Before every screening there was a short video introduction in which Wenders himself talked about that particular movie, its filming conditions, the actors’ performances, his personal feelings at the moment, and his motivations. On some occasions he also introduced some of the films in person.
It was good to see False Movement (Falsche Bewegung) again. It contains some of Wender’s favorite themes: it is a road movie, his favorite genre at the time, the acting of his fetish actor Rüdiger Vogler, in the early years, the wandering situations, the lack of a logical order, the inner quest of the main character, and his use of color. Wenders: “I am firmly convinced that black and white films are somehow more realistic, while those in color are more fantastic.”

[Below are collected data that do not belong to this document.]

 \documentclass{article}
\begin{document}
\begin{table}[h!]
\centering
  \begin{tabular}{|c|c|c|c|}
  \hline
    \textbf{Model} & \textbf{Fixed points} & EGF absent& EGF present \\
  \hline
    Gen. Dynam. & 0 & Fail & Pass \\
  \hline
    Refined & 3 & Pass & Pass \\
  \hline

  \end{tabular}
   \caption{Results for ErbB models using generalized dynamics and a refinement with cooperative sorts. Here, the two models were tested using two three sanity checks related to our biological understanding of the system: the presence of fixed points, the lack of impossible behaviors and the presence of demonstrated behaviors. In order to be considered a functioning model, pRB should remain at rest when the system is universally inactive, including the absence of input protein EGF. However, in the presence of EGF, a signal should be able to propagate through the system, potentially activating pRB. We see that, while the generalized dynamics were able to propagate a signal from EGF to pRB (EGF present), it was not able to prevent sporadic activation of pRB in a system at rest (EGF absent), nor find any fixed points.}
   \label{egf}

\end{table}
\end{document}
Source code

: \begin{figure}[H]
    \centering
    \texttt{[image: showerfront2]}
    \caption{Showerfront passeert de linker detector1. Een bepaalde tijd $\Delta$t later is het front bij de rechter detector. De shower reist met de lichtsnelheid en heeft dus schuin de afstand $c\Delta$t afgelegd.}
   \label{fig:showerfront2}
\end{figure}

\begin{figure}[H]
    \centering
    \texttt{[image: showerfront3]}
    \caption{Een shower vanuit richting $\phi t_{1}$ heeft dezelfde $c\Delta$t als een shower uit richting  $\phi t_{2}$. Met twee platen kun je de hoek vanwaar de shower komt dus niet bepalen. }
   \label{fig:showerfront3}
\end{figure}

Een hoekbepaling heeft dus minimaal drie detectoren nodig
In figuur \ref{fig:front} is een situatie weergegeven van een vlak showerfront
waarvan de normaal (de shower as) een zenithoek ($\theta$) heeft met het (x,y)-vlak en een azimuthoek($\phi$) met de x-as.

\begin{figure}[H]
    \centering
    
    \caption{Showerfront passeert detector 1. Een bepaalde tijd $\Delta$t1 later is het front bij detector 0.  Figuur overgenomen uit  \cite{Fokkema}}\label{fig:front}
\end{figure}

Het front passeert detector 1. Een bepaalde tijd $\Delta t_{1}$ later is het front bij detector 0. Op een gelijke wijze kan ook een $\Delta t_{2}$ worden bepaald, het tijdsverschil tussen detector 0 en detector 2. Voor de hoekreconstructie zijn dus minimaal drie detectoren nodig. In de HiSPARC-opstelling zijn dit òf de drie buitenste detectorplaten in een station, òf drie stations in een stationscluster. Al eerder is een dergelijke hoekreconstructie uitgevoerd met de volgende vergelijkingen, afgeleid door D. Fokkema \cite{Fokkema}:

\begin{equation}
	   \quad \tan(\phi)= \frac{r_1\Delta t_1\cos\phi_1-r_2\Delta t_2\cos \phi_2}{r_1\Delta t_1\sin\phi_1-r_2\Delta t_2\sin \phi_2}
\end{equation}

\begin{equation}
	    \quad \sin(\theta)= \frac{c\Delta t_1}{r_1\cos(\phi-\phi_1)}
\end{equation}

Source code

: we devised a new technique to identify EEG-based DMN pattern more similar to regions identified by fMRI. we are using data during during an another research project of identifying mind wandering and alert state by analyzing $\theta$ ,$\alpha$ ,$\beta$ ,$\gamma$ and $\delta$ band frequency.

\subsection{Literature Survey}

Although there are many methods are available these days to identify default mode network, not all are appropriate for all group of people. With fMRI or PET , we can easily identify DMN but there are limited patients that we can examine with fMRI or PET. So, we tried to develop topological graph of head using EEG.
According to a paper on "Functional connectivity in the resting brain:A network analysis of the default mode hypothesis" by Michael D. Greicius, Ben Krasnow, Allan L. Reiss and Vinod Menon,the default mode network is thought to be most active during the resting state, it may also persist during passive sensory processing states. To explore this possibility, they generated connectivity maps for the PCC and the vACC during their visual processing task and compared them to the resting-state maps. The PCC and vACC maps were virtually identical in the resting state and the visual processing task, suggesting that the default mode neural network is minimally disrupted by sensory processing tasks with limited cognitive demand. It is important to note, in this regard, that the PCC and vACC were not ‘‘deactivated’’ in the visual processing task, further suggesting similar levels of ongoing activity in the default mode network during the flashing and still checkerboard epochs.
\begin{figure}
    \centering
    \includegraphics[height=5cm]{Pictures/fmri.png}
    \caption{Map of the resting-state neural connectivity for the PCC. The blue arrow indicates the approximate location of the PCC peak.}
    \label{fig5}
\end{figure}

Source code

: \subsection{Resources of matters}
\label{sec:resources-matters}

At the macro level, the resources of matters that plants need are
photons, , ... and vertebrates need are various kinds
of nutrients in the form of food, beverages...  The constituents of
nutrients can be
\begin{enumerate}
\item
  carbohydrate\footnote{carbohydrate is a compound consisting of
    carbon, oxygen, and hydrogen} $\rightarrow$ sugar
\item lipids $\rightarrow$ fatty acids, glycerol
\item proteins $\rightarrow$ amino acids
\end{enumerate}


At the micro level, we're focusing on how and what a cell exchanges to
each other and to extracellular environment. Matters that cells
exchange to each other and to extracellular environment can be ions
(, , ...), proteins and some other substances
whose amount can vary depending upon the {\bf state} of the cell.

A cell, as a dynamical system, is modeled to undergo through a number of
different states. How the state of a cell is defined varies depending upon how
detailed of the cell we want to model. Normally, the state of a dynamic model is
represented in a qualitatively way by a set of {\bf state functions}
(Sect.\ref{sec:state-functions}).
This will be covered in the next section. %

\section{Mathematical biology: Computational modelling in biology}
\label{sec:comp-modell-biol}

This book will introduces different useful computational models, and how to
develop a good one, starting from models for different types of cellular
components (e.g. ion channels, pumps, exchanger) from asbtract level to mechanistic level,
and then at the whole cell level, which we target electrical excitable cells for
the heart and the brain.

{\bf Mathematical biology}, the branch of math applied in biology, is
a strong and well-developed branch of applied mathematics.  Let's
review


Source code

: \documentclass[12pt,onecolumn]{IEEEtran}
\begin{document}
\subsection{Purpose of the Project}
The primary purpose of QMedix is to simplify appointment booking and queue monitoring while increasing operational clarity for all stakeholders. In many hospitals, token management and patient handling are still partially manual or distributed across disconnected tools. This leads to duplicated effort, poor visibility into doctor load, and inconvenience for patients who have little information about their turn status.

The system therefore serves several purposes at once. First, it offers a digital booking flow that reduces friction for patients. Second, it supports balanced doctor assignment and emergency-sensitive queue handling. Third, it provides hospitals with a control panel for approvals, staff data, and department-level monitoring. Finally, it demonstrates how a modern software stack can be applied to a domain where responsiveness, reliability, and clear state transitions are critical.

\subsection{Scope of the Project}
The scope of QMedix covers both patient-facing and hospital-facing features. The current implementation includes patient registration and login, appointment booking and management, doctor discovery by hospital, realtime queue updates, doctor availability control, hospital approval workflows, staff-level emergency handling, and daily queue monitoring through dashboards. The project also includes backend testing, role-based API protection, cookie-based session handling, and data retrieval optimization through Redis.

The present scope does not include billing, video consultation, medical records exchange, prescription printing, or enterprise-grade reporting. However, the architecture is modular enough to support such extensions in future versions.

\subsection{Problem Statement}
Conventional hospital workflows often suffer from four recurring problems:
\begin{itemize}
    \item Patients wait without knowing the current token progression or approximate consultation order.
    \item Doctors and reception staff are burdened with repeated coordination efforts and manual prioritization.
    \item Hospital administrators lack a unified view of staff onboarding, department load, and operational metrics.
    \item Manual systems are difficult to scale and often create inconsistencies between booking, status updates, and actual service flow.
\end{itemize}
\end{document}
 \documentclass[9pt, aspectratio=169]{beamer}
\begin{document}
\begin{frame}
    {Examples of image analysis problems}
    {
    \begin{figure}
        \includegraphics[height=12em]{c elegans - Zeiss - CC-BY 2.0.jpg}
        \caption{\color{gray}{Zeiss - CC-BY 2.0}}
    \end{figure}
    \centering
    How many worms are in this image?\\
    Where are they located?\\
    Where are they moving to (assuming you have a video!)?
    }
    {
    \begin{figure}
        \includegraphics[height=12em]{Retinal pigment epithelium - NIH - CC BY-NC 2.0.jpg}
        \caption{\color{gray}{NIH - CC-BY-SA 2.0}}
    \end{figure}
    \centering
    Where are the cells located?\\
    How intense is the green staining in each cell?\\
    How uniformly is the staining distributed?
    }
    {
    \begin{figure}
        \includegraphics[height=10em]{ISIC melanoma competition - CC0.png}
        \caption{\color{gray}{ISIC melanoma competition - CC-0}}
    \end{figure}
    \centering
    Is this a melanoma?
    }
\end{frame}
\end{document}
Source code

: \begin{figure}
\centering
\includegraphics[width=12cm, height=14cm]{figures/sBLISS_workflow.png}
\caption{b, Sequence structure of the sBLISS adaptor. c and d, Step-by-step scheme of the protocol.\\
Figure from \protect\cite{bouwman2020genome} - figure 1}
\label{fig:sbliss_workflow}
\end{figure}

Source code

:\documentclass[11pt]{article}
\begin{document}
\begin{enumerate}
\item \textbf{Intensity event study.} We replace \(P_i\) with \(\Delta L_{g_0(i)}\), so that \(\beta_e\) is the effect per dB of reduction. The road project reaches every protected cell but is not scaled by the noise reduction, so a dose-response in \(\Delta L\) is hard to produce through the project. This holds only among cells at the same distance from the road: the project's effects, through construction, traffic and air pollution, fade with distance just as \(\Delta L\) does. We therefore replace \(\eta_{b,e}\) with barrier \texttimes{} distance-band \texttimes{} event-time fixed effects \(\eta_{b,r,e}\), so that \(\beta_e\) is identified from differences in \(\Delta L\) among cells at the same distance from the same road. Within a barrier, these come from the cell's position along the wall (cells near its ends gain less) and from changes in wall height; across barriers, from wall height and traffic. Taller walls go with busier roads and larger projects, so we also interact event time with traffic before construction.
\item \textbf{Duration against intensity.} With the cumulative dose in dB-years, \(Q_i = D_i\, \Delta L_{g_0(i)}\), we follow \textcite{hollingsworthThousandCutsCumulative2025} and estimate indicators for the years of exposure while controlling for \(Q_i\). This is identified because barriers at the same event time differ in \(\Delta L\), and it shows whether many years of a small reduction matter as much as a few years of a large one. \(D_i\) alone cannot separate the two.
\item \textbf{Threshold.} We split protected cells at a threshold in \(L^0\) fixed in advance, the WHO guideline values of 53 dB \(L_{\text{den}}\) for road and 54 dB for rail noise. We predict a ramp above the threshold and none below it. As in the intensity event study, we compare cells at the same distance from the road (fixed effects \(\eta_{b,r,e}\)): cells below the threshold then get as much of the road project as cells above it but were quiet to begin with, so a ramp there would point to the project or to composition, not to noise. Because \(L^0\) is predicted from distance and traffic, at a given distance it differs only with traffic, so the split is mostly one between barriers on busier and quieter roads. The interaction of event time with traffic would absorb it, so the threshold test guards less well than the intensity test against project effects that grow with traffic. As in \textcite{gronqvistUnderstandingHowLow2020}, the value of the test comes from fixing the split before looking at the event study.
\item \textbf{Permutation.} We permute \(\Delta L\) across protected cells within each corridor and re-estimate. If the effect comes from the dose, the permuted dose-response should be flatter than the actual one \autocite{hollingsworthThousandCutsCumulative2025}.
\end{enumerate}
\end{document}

There was also a very interesting encounter between Wenders and Nanni Moretti, the new director of the Torino Festival. It was an intimate talk between two filmmakers and two ways of directing; in a frank way, both compared their personal choices about screenplay, editing, and their relationships with their actors. Wenders revealed that one of his main influences was Anthony Mann. One of the highlights was when Wenders declared that he shot Kings of the Road (Im Lauf der Zeit) — one of my favorites — without an actual script:
“The characters weren’t defined, only the situations they were in were indicated. A man drives a truck and he has to follow a certain itinerary and a certain schedule. Another man finds himself at the end of something and is now missing a purpose; the two meet. These were the only directions. The two actors, Rüdiger Vogler and Hanns Zischler, were friends and I trusted them and the fact that they would certainly bring the story somewhere because they would have based their characters on their personal experiences. I would draw from all the actors, I would give them dialogues, but we would go over them together every morning. There wasn’t a real screenplay.”
He referred also to his relationship with Francis Coppola, who asked him to go to the USA after The American Friend (Der amerikanische Freund), and their problems with Hammet. Coppola rewrote the whole film after it was edited, and Wenders had to shoot it all over, a nightmare that made him lose faith in himself. Afterwards he decided to make The State of Things (Der Stand der Dinge) as a personal reflection on cinema and about the difficulties a European director has making a movie in the USA. We all know his love/hate relationship with America.
A curious detail was that we knew that Wenders’ first choice for Peter Falk’s role in Wings of Desire (Der Himmel über Berlin) was John Cassavetes, with whom, by destiny, he had met in Torino.